Search the material for "regreso" and copy each line in which it is found.

__Information given__.
▬▬▬
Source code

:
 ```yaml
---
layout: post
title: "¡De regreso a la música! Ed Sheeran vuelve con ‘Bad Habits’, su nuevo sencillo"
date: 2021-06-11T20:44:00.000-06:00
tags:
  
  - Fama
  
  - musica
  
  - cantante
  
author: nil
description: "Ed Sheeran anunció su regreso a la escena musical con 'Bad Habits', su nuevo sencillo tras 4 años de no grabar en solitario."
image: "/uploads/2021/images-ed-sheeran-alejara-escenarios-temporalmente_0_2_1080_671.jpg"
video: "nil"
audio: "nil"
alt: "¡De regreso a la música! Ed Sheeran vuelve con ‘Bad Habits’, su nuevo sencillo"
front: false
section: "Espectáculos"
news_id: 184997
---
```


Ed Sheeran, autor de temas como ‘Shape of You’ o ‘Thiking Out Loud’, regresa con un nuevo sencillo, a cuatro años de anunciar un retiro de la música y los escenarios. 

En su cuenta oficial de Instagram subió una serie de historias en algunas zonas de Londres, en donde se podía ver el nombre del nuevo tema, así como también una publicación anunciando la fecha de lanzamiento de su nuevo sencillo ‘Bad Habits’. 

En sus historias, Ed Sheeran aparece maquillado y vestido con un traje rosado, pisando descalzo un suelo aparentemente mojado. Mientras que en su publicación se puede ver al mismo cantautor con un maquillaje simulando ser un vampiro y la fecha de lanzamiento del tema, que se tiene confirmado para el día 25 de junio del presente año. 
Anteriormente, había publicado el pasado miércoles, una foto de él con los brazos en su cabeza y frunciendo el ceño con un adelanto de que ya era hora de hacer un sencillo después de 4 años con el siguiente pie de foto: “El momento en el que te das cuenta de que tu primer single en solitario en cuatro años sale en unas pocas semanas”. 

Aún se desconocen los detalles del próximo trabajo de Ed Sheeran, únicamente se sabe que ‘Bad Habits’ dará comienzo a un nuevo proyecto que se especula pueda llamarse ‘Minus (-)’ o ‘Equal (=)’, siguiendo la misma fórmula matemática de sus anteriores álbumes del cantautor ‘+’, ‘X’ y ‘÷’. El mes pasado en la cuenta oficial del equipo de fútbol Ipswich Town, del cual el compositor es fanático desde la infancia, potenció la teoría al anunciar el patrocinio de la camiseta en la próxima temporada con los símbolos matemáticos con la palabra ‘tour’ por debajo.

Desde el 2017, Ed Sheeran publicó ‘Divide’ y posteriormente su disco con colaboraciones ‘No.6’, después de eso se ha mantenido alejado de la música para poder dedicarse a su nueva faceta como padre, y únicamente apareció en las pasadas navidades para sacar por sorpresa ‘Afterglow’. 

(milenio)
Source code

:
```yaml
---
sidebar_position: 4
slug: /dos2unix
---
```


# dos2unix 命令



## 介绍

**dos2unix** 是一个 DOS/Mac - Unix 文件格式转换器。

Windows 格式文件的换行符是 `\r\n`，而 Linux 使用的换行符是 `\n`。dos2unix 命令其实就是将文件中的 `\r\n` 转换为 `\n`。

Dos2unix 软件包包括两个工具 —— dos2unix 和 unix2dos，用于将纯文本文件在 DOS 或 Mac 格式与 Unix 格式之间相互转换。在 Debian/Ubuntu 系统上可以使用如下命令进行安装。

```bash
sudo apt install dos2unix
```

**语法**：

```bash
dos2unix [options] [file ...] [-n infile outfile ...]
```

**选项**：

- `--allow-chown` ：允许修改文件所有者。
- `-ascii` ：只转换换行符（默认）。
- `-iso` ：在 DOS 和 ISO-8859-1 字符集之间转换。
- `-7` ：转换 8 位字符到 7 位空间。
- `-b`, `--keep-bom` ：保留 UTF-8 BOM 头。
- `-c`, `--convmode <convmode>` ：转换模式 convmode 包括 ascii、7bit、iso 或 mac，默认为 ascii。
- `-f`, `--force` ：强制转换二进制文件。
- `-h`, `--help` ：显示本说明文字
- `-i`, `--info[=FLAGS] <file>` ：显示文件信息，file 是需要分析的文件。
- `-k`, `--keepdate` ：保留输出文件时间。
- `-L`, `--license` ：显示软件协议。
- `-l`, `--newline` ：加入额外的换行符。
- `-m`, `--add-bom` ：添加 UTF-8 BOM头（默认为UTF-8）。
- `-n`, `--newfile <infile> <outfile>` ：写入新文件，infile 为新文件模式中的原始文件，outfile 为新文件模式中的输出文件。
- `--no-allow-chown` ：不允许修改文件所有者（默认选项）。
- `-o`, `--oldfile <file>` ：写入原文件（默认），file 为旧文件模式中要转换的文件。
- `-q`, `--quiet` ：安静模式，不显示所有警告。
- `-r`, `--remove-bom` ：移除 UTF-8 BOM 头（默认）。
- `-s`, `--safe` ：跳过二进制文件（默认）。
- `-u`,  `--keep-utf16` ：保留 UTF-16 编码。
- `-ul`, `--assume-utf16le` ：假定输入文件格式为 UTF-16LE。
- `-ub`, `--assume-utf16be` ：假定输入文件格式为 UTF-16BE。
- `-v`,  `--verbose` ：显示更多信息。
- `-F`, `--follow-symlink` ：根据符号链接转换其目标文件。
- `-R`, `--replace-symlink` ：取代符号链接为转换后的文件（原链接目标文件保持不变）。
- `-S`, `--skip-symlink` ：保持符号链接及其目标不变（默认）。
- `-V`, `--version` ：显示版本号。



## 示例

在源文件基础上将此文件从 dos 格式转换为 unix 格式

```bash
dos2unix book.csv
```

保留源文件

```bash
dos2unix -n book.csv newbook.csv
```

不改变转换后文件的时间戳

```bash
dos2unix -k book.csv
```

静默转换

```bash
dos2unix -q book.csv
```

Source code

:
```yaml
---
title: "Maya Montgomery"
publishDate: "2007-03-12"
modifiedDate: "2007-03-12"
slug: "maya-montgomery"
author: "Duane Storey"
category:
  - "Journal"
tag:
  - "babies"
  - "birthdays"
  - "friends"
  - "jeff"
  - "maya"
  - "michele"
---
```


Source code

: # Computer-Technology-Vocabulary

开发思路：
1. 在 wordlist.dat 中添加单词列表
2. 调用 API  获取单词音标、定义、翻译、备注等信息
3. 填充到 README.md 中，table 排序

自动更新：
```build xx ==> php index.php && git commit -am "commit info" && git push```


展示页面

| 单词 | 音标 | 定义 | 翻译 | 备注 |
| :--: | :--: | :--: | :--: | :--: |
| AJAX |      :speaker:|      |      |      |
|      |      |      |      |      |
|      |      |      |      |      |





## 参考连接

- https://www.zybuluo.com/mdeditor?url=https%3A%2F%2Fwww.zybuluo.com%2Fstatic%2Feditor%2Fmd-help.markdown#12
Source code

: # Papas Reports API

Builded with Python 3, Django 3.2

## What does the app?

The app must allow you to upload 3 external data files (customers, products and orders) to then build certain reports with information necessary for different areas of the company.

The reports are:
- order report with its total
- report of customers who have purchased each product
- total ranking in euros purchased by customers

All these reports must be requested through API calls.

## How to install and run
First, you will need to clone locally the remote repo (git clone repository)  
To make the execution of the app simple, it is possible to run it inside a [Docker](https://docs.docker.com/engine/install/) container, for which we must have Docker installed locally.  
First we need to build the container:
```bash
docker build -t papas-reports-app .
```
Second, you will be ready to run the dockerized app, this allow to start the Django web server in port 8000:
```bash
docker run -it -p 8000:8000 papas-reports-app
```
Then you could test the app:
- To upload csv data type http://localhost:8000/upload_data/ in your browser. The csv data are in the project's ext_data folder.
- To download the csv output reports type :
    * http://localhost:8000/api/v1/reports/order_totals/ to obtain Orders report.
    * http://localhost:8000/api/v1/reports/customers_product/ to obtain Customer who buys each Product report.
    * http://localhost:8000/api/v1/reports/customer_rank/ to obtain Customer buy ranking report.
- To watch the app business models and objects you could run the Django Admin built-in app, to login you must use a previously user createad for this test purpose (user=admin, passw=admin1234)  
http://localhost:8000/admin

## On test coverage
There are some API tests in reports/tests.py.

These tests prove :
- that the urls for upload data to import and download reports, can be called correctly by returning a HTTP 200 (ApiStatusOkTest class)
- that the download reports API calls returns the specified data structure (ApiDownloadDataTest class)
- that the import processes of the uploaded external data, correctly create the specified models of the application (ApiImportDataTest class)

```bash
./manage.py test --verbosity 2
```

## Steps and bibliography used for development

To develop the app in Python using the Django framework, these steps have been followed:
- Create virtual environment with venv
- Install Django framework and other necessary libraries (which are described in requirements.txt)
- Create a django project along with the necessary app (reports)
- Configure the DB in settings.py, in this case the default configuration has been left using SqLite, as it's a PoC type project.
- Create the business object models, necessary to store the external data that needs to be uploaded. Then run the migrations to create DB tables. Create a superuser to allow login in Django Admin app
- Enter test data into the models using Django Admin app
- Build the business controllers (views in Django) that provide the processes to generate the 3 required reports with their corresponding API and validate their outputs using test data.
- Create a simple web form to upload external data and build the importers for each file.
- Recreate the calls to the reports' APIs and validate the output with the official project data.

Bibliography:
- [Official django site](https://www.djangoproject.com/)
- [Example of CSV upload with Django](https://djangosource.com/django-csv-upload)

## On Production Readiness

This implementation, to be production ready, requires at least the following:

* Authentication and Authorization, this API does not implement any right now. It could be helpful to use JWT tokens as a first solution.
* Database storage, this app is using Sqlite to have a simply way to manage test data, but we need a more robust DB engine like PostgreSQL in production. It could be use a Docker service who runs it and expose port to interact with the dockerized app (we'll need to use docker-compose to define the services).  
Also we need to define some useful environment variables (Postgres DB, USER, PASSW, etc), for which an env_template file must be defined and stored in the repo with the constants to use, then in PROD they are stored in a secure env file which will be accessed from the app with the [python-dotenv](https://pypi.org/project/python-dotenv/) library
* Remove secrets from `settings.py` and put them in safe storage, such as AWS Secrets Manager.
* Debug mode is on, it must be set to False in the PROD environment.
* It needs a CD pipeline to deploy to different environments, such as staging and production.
▬▬▬
__Reply__.
title: "¡De regreso a la música! Ed Sheeran vuelve con ‘Bad Habits’, su nuevo sencillo"
description: "Ed Sheeran anunció su regreso a la escena musical con 'Bad Habits', su nuevo sencillo tras 4 años de no grabar en solitario."
alt: "¡De regreso a la música! Ed Sheeran vuelve con ‘Bad Habits’, su nuevo sencillo"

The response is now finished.